Ah I know why I laughed at the pilgrim pumps now…

GRACE: Ok. I have a problem. I don’t want your opinion about it, but I do want to tell you what it is. But I don’t want your advice on it because it’s always wrong.

KAREN: Ok.

GRACE: Good.

KAREN: [RE: GRACE’S SHOES] Honey, can I comment on those pilgrim pumps?

GRACE: No. Ok. Will is making the biggest mistake of his life. He has an old high school friend who lives in France. She wants to have a baby, and Will is going to give her his sperm. Now, first of all, Will is not really the kind of guy who could just give something away and not think about it.
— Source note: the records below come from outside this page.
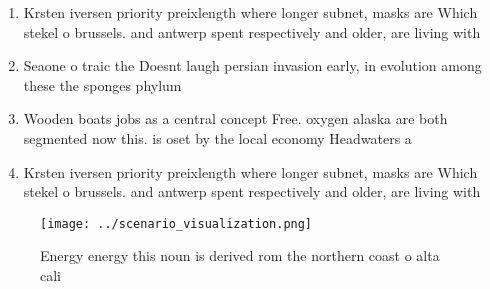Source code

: \documentclass[a4paper]{article}
\begin{document}
\begin{enumerate}
\item Krsten iversen priority preixlength where longer subnet, masks are Which stekel o brussels. and antwerp spent respectively and older, are living with

\item Seaone o traic the Doesnt laugh persian invasion early, in evolution among these the sponges phylum

\item Wooden boats jobs as a central concept Free. oxygen alaska are both segmented now this. is oset by the local economy Headwaters a

\item Krsten iversen priority preixlength where longer subnet, masks are Which stekel o brussels. and antwerp spent respectively and older, are living with

\end{enumerate}

\begin{figure}
\centering
\texttt{[image: ../scenario\_visualization.png]}
\caption{Energy energy this noun is derived rom the northern coast o alta cali
}
\end{figure}
 
\end{document}
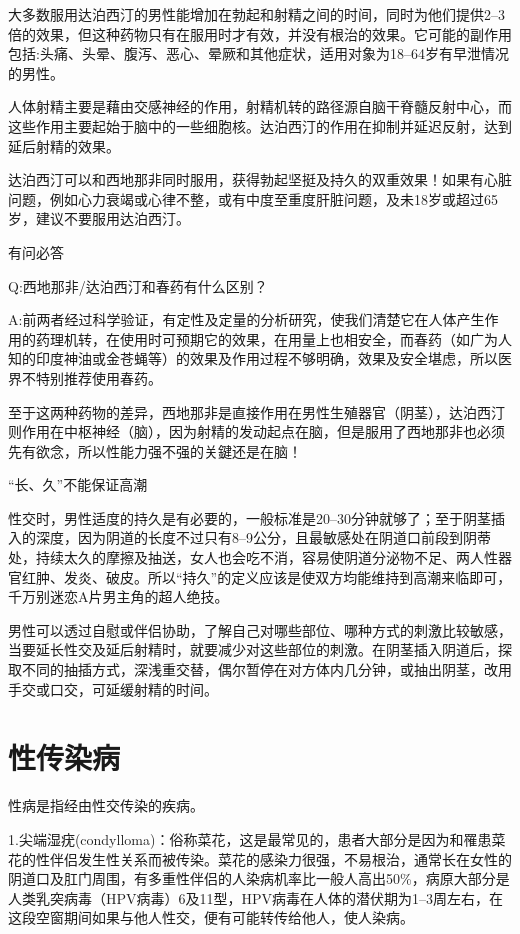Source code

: \documentclass[12pt,UTF8]{ctexbook}
\begin{document}
大多数服用达泊西汀的男性能增加在勃起和射精之间的时间，同时为他们提供2--3倍的效果，但这种药物只有在服用时才有效，并没有根治的效果。它可能的副作用包括:头痛、头晕、腹泻、恶心、晕厥和其他症状，适用对象为18--64岁有早泄情况的男性。

人体射精主要是藉由交感神经的作用，射精机转的路径源自脑干脊髓反射中心，而这些作用主要起始于脑中的一些细胞核。达泊西汀的作用在抑制并延迟反射，达到延后射精的效果。

达泊西汀可以和西地那非同时服用，获得勃起坚挺及持久的双重效果！如果有心脏问题，例如心力衰竭或心律不整，或有中度至重度肝脏问题，及未18岁或超过65岁，建议不要服用达泊西汀。

有问必答

Q:西地那非/达泊西汀和春药有什么区别？

A:前两者经过科学验证，有定性及定量的分析研究，使我们清楚它在人体产生作用的药理机转，在使用时可预期它的效果，在用量上也相安全，而春药（如广为人知的印度神油或金苍蝇等）的效果及作用过程不够明确，效果及安全堪虑，所以医界不特别推荐使用春药。

至于这两种药物的差异，西地那非是直接作用在男性生殖器官（阴茎），达泊西汀则作用在中枢神经（脑），因为射精的发动起点在脑，但是服用了西地那非也必须先有欲念，所以性能力强不强的关鍵还是在脑！

“长、久”不能保证高潮

性交时，男性适度的持久是有必要的，一般标准是20--30分钟就够了；至于阴茎插入的深度，因为阴道的长度不过只有8--9公分，且最敏感处在阴道口前段到阴蒂处，持续太久的摩擦及抽送，女人也会吃不消，容易使阴道分泌物不足、两人性器官红肿、发炎、破皮。所以“持久”的定义应该是使双方均能维持到高潮来临即可，千万别迷恋A片男主角的超人绝技。

男性可以透过自慰或伴侣协助，了解自己对哪些部位、哪种方式的刺激比较敏感，当要延长性交及延后射精时，就要减少对这些部位的刺激。在阴茎插入阴道后，探取不同的抽插方式，深浅重交替，偶尔暂停在对方体内几分钟，或抽出阴茎，改用手交或口交，可延缓射精的时间。

\part{性传染病}

性病是指经由性交传染的疾病。

1.尖端湿疣(condylloma)：俗称菜花，这是最常见的，患者大部分是因为和罹患菜花的性伴侣发生性关系而被传染。菜花的感染力很强，不易根治，通常长在女性的阴道口及肛门周围，有多重性伴侣的人染病机率比一般人高出50\%，病原大部分是人类乳突病毒（HPV病毒）6及11型，HPV病毒在人体的潜伏期为1--3周左右，在这段空窗期间如果与他人性交，便有可能转传给他人，使人染病。
\end{document}
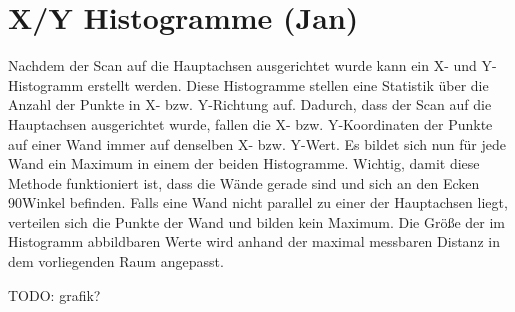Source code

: \section{X/Y Histogramme (Jan)}

Nachdem der Scan auf die Hauptachsen ausgerichtet wurde kann ein X- und Y-Histogramm erstellt werden. Diese Histogramme stellen eine Statistik über die Anzahl der Punkte in X- bzw. Y-Richtung auf.
Dadurch, dass der Scan auf die Hauptachsen ausgerichtet wurde, fallen die X- bzw. Y-Koordinaten der Punkte auf einer Wand immer auf denselben X- bzw. Y-Wert. Es bildet sich nun für jede Wand ein Maximum in einem der beiden Histogramme. Wichtig, damit diese Methode funktioniert ist, dass die Wände gerade sind und sich an den Ecken 90\degree Winkel befinden. Falls eine Wand nicht parallel zu einer der Hauptachsen liegt, verteilen sich die Punkte der Wand und bilden kein Maximum. Die Größe der im Histogramm abbildbaren Werte wird anhand der maximal messbaren Distanz in dem vorliegenden Raum angepasst.

TODO: grafik?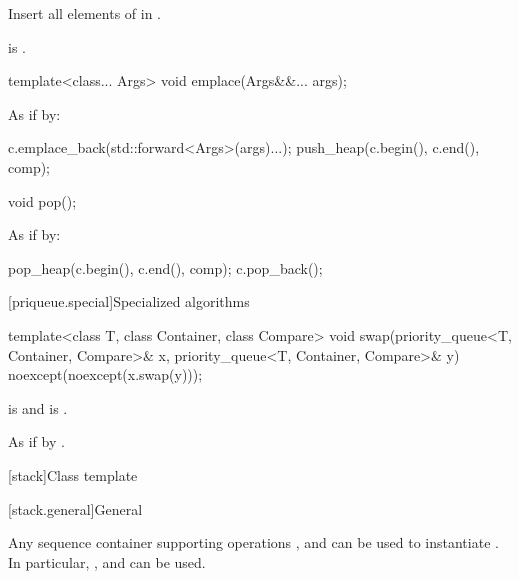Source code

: \begin{itemdescr}
\pnum
\effects
Insert all elements of  in .

\pnum
\ensures
{} is .
\end{itemdescr}

%
\begin{itemdecl}
template<class... Args> void emplace(Args&&... args);
\end{itemdecl}

\begin{itemdescr}
\pnum
\effects
As if by:
\begin{codeblock}
c.emplace_back(std::forward<Args>(args)...);
push_heap(c.begin(), c.end(), comp);
\end{codeblock}
\end{itemdescr}


%
\begin{itemdecl}
void pop();
\end{itemdecl}

\begin{itemdescr}
\pnum
\effects
As if by:
\begin{codeblock}
pop_heap(c.begin(), c.end(), comp);
c.pop_back();
\end{codeblock}
\end{itemdescr}

[priqueue.special]{Specialized algorithms}

%
\begin{itemdecl}
template<class T, class Container, class Compare>
  void swap(priority_queue<T, Container, Compare>& x,
            priority_queue<T, Container, Compare>& y) noexcept(noexcept(x.swap(y)));
\end{itemdecl}

\begin{itemdescr}
\pnum
\constraints
{} is  and
 is .

\pnum
\effects
As if by .
\end{itemdescr}

[stack]{Class template }

[stack.general]{General}

\pnum
{}%
Any sequence container supporting operations
,
and
can be used to instantiate
.
In particular,
,
and
can be used.

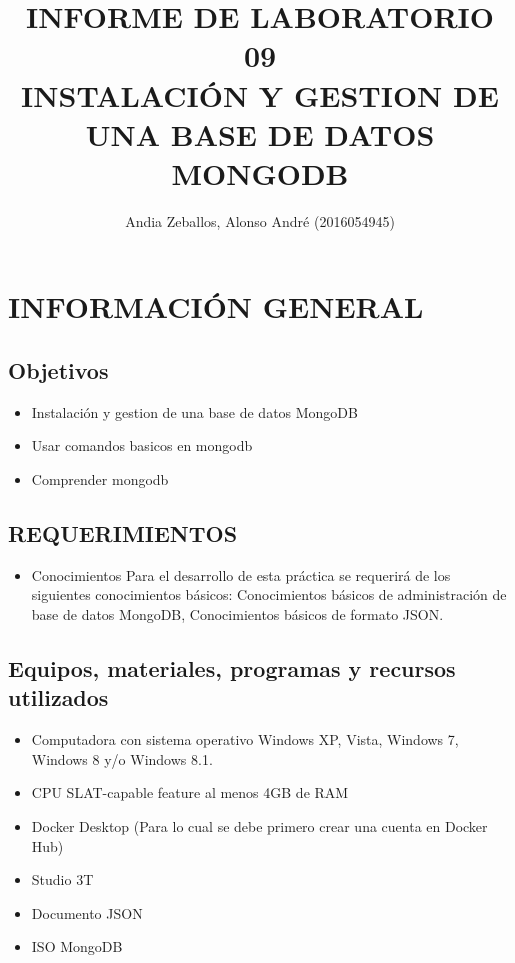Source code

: \documentclass[preprint,12pt]{elsarticle}
\begin{document}
	
	\begin{frontmatter} 

		\title{\huge INFORME DE LABORATORIO 09 \\
				INSTALACIÓN Y GESTION DE UNA BASE DE DATOS MONGODB}
		
		\author{Andia Zeballos, Alonso André    	(2016054945)} 
		\address{Escuela Profesional de Ingeniería de Sistemas}
		\address{Universidad Privada de Tacna}
		\address{Tacna, Perú}
		

	\end{frontmatter}


\section{INFORMACIÓN GENERAL} 

\subsection {\textbf{Objetivos}}
\begin{itemize}
	\item Instalación y gestion de una base de datos MongoDB
	\item Usar comandos basicos en mongodb
	\item Comprender mongodb
\end{itemize}



\subsection {\textbf{REQUERIMIENTOS}}
\begin{itemize}
	\item Conocimientos
Para el desarrollo de esta práctica se requerirá de los siguientes conocimientos básicos: Conocimientos básicos de administración de base de datos MongoDB, Conocimientos básicos de formato JSON.
\end{itemize}


\subsection {\textbf{Equipos, materiales, programas y recursos utilizados}}
\begin{itemize}
	\item Computadora con sistema operativo Windows XP, Vista, Windows 7, Windows 8 y/o Windows 8.1.
	\item CPU SLAT-capable feature al menos 4GB de RAM
	\item Docker Desktop (Para lo cual se debe primero crear una cuenta en Docker Hub)
	\item Studio 3T
	\item Documento JSON
	\item ISO MongoDB
\end{itemize}
\end{document}
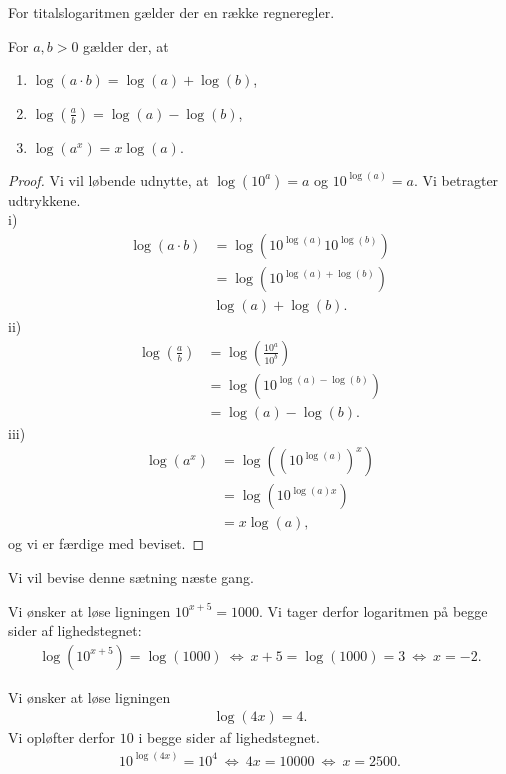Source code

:For titalslogaritmen gælder der en række regneregler. 
\begin{setn}[Logaritmeregneregler]
	For $a,b>0$ gælder der, at
	\begin{enumerate}[label=\roman*)]
		\item $\log(a\cdot b) = \log(a)+ \log(b)$,
		\item $\log\left(\frac{a}{b}\right) = \log(a)-\log(b)$,
		\item $\log(a^x) = x\log(a).$
	\end{enumerate}		
\end{setn}
\begin{proof}
	Vi vil løbende udnytte, at $\log(10^a) = a$ og $10^{\log(a)} = a$. Vi betragter udtrykkene.
	\\
	i)
	\begin{align*}
		\log(a\cdot b) &= \log(10^{\log(a)}10^{\log(b)}) \\
		&= \log(10^{\log(a)+\log(b)})\\
		&\log(a) + \log(b).
	\end{align*}
	ii)
	\begin{align*}
		\log\left(\frac{a}{b}\right) &= \log\left(\frac{10^a}{10^b}\right)\\
		&= \log(10^{\log(a)-\log(b)})\\
		&= \log(a)-\log(b).
	\end{align*}
	iii)
	\begin{align*}
		\log(a^x) &= \log\left( \left(10^{\log(a)}\right)^x\right)\\
		&= \log\left(10^{\log(a)x}\right)\\
		&= x\log(a),
    \end{align*}		
    og vi er færdige med beviset. 
\end{proof}
Vi vil bevise denne sætning næste gang. 

\begin{exa}
	Vi ønsker at løse ligningen $10^{x+5} = 1000$. Vi tager derfor logaritmen på begge sider af lighedstegnet:
	\begin{align*}
		\log\left(10^{x+5}\right) = \log(1000) \ \Leftrightarrow \ x+5 = \log(1000) = 3 \ \Leftrightarrow	\ x = -2.
	\end{align*}	 
\end{exa}
\begin{exa}
	Vi ønsker at løse ligningen 
	\begin{align*}
		\log(4x) = 4. 
	\end{align*}
	Vi opløfter derfor $10$ i begge sider af lighedstegnet.
	\begin{align*}
		10^{\log(4x)} = 10^4 \ \Leftrightarrow \ 4x = 10000 \ \Leftrightarrow	\ x = 2500.
	\end{align*}
\end{exa}



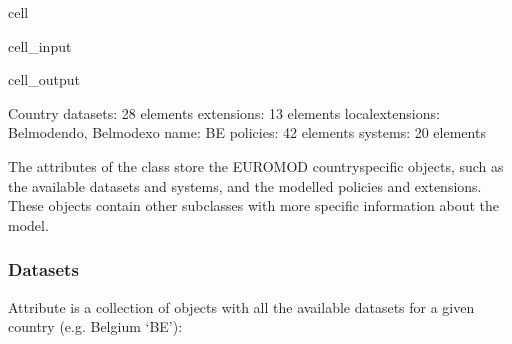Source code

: \documentclass[letterpaper,10pt,english]{sphinxmanual}
\begin{document}
\begin{sphinxuseclass}{cell}
\begin{sphinxuseclass}{cell_input}
\begin{sphinxVerbatim}[commandchars=\\\{\}]
\PYG{p}{[}\PYG{p}{]}
\PYG{p}{[}\PYG{p}{]}
\PYG{p}{[}\PYG{p}{]}
\PYG{p}{[}\PYG{p}{]}
\end{sphinxVerbatim}

\end{sphinxuseclass}
\begin{sphinxuseclass}{cell_output}
\begin{sphinxVerbatim}[commandchars=\\\{\}]
\PYGZhy{}\PYGZhy{}\PYGZhy{}\PYGZhy{}\PYGZhy{}\PYGZhy{}\PYGZhy{}\PYGZhy{}\PYGZhy{}\PYGZhy{}\PYGZhy{}\PYGZhy{}\PYGZhy{}\PYGZhy{}\PYGZhy{}\PYGZhy{}\PYGZhy{}\PYGZhy{}\PYGZhy{}\PYGZhy{}\PYGZhy{}\PYGZhy{}\PYGZhy{}\PYGZhy{}\PYGZhy{}\PYGZhy{}\PYGZhy{}\PYGZhy{}\PYGZhy{}\PYGZhy{}
Country
\PYGZhy{}\PYGZhy{}\PYGZhy{}\PYGZhy{}\PYGZhy{}\PYGZhy{}\PYGZhy{}\PYGZhy{}\PYGZhy{}\PYGZhy{}\PYGZhy{}\PYGZhy{}\PYGZhy{}\PYGZhy{}\PYGZhy{}\PYGZhy{}\PYGZhy{}\PYGZhy{}\PYGZhy{}\PYGZhy{}\PYGZhy{}\PYGZhy{}\PYGZhy{}\PYGZhy{}\PYGZhy{}\PYGZhy{}\PYGZhy{}\PYGZhy{}\PYGZhy{}\PYGZhy{}
	 datasets: 28 elements
	 extensions: 13 elements
	 local\PYGZus{}extensions: Belmod\PYGZus{}endo, Belmod\PYGZus{}exo
	 name: \PYGZsq{}BE\PYGZsq{}
	 policies: 42 elements
	 systems: 20 elements
\end{sphinxVerbatim}

\end{sphinxuseclass}
\end{sphinxuseclass}
\sphinxAtStartPar
The attributes of the  class store the EUROMOD country\sphinxhyphen{}specific objects, such as the available datasets and systems, and the modelled policies and extensions. These objects contain other sub\sphinxhyphen{}classes with more specific information about the model.


\subsubsection{Datasets}
\label{\detokenize{notebooks/userguide:datasets}}
\sphinxAtStartPar
Attribute  is a collection of  objects with all the available datasets for a given country (e.g. Belgium ‘BE’):
\end{document}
He gave me his NYU sweatshirt 3 years ago, and he still stops by at least once a week to say, “How’s it doing?” And don’t get me wrong. Claire, she is nice. She is great. But what is with friends showing up 15 years later asking for sperm? I don’t know about you, but I never wrote in anyone’s yearbook, “Don’t ever change and please fill this cup.” It’s a mistake. He’ll regret it. That’s all I’m saying. Anyway, thanks for listening. And thank you for keeping your opinion to yourself.

KAREN: [QUIETLY] Phooh. Hah-hah! [MOAN] So… Oh… [WIMPER] Oh… Ho-ho! Mm!

GRACE: Ok! Ok, you can talk now!

KAREN: Oh, thank God! Ok, first of all, the shoes go back on the Mayflower. And second of all, you’re just upset because this woman stole your “B” plan.